* **What you have to do**
Please repeat, from the entries that follow, the lines from the one containing "Build and GitHub." through the one containing "### Features" exactly, adding nothing.

(Beginning of Raw data)

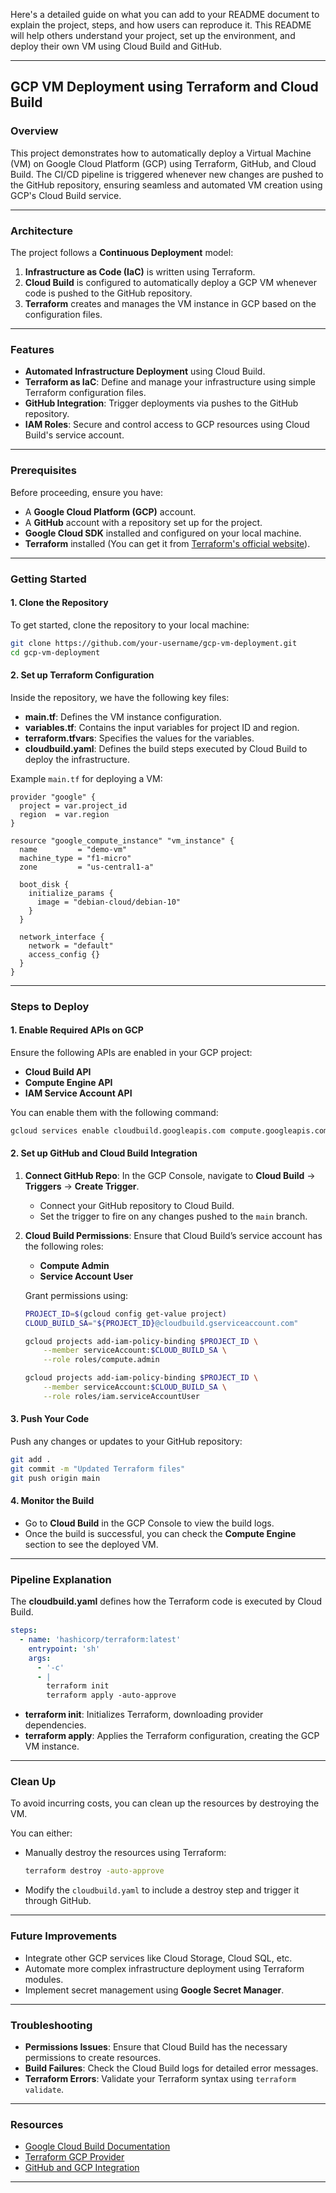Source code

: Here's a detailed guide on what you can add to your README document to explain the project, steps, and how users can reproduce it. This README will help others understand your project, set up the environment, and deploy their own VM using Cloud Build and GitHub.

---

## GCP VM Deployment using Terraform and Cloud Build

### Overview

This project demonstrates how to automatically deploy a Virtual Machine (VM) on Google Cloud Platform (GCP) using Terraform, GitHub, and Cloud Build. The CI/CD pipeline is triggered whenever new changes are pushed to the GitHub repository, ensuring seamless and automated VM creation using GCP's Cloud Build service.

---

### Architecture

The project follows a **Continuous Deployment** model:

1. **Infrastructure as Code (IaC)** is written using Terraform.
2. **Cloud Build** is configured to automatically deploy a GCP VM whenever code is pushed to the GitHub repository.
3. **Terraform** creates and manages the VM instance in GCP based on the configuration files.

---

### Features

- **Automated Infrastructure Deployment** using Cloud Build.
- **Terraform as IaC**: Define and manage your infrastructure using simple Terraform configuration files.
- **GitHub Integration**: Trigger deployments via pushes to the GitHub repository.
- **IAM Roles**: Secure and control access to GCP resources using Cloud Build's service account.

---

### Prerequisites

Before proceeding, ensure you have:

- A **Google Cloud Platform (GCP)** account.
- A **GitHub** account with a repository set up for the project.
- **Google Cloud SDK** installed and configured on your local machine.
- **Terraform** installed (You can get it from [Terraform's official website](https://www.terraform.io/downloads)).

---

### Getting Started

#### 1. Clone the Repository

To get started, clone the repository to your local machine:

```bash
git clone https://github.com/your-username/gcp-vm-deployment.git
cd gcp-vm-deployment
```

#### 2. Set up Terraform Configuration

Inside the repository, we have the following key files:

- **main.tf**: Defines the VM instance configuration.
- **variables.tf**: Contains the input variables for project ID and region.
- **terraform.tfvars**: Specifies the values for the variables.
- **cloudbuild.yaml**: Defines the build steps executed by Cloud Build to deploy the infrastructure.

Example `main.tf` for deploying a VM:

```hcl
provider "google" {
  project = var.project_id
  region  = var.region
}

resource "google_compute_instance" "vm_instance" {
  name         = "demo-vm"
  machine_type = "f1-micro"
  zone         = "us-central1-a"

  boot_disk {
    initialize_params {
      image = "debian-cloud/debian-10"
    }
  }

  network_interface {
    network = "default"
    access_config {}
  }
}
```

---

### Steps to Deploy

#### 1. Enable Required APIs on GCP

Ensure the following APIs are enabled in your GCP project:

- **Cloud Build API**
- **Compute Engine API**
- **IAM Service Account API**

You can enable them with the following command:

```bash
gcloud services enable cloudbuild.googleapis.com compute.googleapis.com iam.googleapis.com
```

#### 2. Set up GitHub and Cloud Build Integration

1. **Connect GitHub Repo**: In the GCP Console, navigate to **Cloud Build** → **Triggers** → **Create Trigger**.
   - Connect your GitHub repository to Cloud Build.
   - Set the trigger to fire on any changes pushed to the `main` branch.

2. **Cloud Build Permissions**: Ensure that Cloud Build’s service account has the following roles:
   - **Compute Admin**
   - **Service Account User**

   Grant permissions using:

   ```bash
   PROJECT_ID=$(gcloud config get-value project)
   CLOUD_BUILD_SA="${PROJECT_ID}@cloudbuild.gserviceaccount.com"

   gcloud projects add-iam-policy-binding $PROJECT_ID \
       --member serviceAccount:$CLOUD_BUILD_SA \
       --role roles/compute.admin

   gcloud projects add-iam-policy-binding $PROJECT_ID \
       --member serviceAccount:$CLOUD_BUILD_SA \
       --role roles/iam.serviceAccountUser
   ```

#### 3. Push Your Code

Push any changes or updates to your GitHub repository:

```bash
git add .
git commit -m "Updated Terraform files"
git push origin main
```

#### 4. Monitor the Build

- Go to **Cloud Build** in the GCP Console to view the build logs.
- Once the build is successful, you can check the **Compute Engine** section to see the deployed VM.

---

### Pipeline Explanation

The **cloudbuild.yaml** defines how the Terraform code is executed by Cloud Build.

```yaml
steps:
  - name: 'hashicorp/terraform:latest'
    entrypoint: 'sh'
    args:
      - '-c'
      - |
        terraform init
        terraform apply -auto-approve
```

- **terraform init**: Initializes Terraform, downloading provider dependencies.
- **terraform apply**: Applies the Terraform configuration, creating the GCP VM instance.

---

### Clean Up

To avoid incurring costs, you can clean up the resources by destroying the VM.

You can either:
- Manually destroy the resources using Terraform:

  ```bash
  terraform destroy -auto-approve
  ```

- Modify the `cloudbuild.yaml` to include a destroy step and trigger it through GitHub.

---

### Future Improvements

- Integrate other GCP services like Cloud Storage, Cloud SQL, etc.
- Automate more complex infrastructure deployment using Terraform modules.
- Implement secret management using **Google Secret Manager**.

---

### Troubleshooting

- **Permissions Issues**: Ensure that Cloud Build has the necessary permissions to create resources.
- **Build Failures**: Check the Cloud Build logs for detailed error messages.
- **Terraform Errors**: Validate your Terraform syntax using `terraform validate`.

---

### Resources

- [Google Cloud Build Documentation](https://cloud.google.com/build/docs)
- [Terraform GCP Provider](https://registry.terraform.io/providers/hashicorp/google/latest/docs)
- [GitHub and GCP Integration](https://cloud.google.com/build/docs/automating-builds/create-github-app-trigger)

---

(End of Raw data)
(Beginning of Raw data)

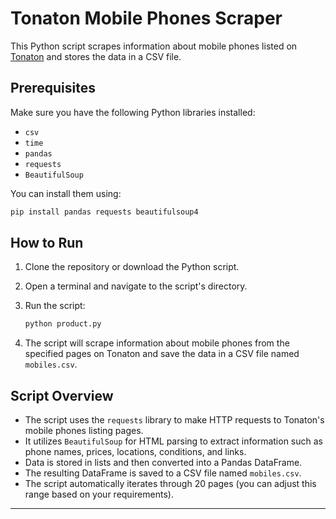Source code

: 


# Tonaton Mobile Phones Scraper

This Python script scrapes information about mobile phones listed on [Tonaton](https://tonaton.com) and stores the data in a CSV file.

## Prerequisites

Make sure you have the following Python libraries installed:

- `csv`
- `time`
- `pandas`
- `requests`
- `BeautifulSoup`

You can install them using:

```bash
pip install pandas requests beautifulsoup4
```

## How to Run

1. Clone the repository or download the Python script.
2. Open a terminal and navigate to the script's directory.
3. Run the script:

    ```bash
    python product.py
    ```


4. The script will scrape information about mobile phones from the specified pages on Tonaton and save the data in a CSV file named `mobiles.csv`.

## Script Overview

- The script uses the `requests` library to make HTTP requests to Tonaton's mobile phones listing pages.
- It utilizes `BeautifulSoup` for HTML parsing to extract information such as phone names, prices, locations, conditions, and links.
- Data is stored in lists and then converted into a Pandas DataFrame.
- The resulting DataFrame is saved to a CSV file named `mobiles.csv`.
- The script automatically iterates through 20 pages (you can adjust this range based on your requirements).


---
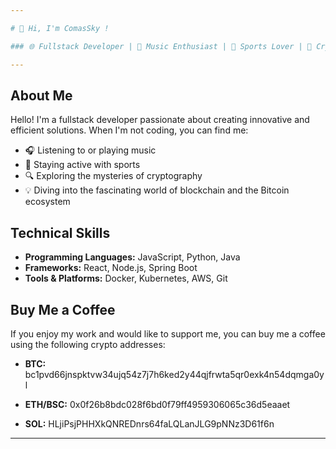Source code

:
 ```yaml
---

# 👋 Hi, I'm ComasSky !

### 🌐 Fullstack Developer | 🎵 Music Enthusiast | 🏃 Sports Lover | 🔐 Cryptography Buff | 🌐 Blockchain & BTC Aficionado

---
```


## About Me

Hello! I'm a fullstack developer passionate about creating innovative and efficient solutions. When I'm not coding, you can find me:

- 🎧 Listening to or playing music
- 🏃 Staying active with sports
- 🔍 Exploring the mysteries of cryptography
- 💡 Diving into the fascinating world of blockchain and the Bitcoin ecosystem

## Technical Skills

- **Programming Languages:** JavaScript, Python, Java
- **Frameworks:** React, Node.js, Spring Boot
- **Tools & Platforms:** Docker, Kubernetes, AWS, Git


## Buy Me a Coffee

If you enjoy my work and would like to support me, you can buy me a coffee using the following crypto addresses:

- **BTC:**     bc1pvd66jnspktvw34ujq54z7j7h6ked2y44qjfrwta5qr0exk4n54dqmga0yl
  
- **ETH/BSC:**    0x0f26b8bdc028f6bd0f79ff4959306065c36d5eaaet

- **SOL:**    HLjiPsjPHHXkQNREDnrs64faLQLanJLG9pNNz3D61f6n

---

(End of Raw data)

* **Response box**
: Here's a detailed guide on what you can add to your README document to explain the project, steps, and how users can reproduce it. This README will help others understand your project, set up the environment, and deploy their own VM using Cloud Build and GitHub.

---

## GCP VM Deployment using Terraform and Cloud Build

### Overview

This project demonstrates how to automatically deploy a Virtual Machine (VM) on Google Cloud Platform (GCP) using Terraform, GitHub, and Cloud Build. The CI/CD pipeline is triggered whenever new changes are pushed to the GitHub repository, ensuring seamless and automated VM creation using GCP's Cloud Build service.

---

### Architecture

The project follows a **Continuous Deployment** model:

1. **Infrastructure as Code (IaC)** is written using Terraform.
2. **Cloud Build** is configured to automatically deploy a GCP VM whenever code is pushed to the GitHub repository.
3. **Terraform** creates and manages the VM instance in GCP based on the configuration files.

---

### Features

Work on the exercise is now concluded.